Re: [PATCH 3/9] xfs: convert buffer cache to use high order folios

Dave Chinner <david@xxxxxxxxxxxxx> · Wed, 20 Mar 2024 08:55:03 +1100

On Tue, Mar 19, 2024 at 10:29:09AM -0700, Darrick J. Wong wrote:
> On Tue, Mar 19, 2024 at 09:45:54AM +1100, Dave Chinner wrote:
> > From: Dave Chinner <dchinner@xxxxxxxxxx>
> > 
> > Now that we have the buffer cache using the folio API, we can extend
> > the use of folios to allocate high order folios for multi-page
> > buffers rather than an array of single pages that are then vmapped
> > into a contiguous range.
> > 
> > This creates two types of buffers: single folio buffers that can
> > have arbitrary order, and multi-folio buffers made up of many single
> > page folios that get vmapped. The latter is essentially the existing
> > code, so there are no logic changes to handle this case.
> > 
> > There are a few places where we iterate the folios on a buffer.

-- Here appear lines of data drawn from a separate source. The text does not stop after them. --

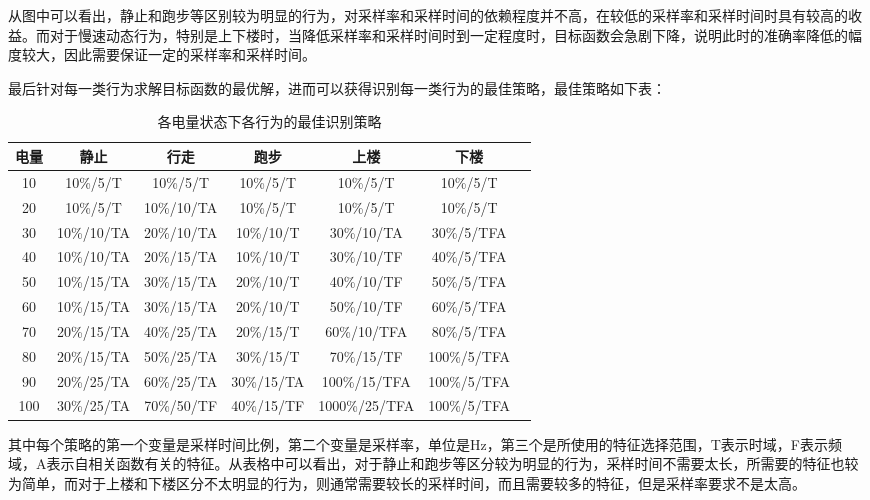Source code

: \par 从图中可以看出，静止和跑步等区别较为明显的行为，对采样率和采样时间的依赖程度并不高，在较低的采样率和采样时间时具有较高的收益。而对于慢速动态行为，特别是上下楼时，当降低采样率和采样时间时到一定程度时，目标函数会急剧下降，说明此时的准确率降低的幅度较大，因此需要保证一定的采样率和采样时间。
\par 最后针对每一类行为求解目标函数的最优解，进而可以获得识别每一类行为的最佳策略，最佳策略如下表：
\begin{table}[htb]
    \centering
    \caption{各电量状态下各行为的最佳识别策略}
    \begin{tabular}{ccccccc}
    \toprule
    电量 & 静止 & 行走 & 跑步 & 上楼 & 下楼 \\
    \midrule
    10 & 10\%/5/T & 10\%/5/T & 10\%/5/T & 10\%/5/T & 10\%/5/T \\
    20 & 10\%/5/T & 10\%/10/TA & 10\%/5/T & 10\%/5/T & 10\%/5/T \\
    30 & 10\%/10/TA & 20\%/10/TA & 10\%/10/T & 30\%/10/TA & 30\%/5/TFA \\
    40 & 10\%/10/TA & 20\%/15/TA & 10\%/10/T & 30\%/10/TF & 40\%/5/TFA \\
    50 & 10\%/15/TA & 30\%/15/TA & 20\%/10/T & 40\%/10/TF & 50\%/5/TFA \\
    60 & 10\%/15/TA & 30\%/15/TA & 20\%/10/T & 50\%/10/TF & 60\%/5/TFA \\
    70 & 20\%/15/TA & 40\%/25/TA & 20\%/15/T & 60\%/10/TFA & 80\%/5/TFA \\
    80 & 20\%/15/TA & 50\%/25/TA & 30\%/15/T & 70\%/15/TF & 100\%/5/TFA \\
    90 & 20\%/25/TA & 60\%/25/TA & 30\%/15/TA & 100\%/15/TFA & 100\%/5/TFA \\
    100 & 30\%/25/TA & 70\%/50/TF & 40\%/15/TF & 1000\%/25/TFA & 100\%/5/TFA \\
    \bottomrule
    \end{tabular}
\end{table}
\par 其中每个策略的第一个变量是采样时间比例，第二个变量是采样率，单位是Hz，第三个是所使用的特征选择范围，T表示时域，F表示频域，A表示自相关函数有关的特征。从表格中可以看出，对于静止和跑步等区分较为明显的行为，采样时间不需要太长，所需要的特征也较为简单，而对于上楼和下楼区分不太明显的行为，则通常需要较长的采样时间，而且需要较多的特征，但是采样率要求不是太高。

> > These need to be converted to handle the high order folio case.
> > Luckily, this only occurs when bp->b_folio_count == 1, and the code
> > for handling this case is just a simple application of the folio API
> > to the operations that need to be performed.
> > 
> > The code that allocates buffers will optimistically attempt a high
> > order folio allocation as a fast path. If this high order allocation
> > fails, then we fall back to the existing multi-folio allocation
> > code. This now forms the slow allocation path, and hopefully will be
> > largely unused in normal conditions.
> > 
> > This should improve performance of large buffer operations (e.g.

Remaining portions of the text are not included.